> [DATA SUPPLIED]
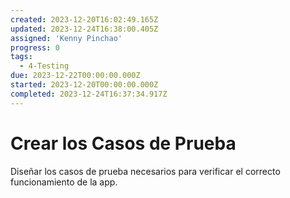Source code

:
 ```yaml
---
created: 2023-12-20T16:02:49.165Z
updated: 2023-12-24T16:38:00.405Z
assigned: 'Kenny Pinchao'
progress: 0
tags:
  - 4-Testing
due: 2023-12-22T00:00:00.000Z
started: 2023-12-20T00:00:00.000Z
completed: 2023-12-24T16:37:34.917Z
---
```


# Crear los Casos de Prueba

Diseñar los casos de prueba necesarios para verificar el correcto funcionamiento de la app.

> [TASK DESCRIPTION]
Each entry should be repeated exactly as it appears; the pictures stay out.

> [RESULT OF THIS EXERCISE]
Source code

:
 ```yaml
---
created: 2023-12-20T16:02:49.165Z
updated: 2023-12-24T16:38:00.405Z
assigned: 'Kenny Pinchao'
progress: 0
tags:
  - 4-Testing
due: 2023-12-22T00:00:00.000Z
started: 2023-12-20T00:00:00.000Z
completed: 2023-12-24T16:37:34.917Z
---
```


# Crear los Casos de Prueba

Diseñar los casos de prueba necesarios para verificar el correcto funcionamiento de la app.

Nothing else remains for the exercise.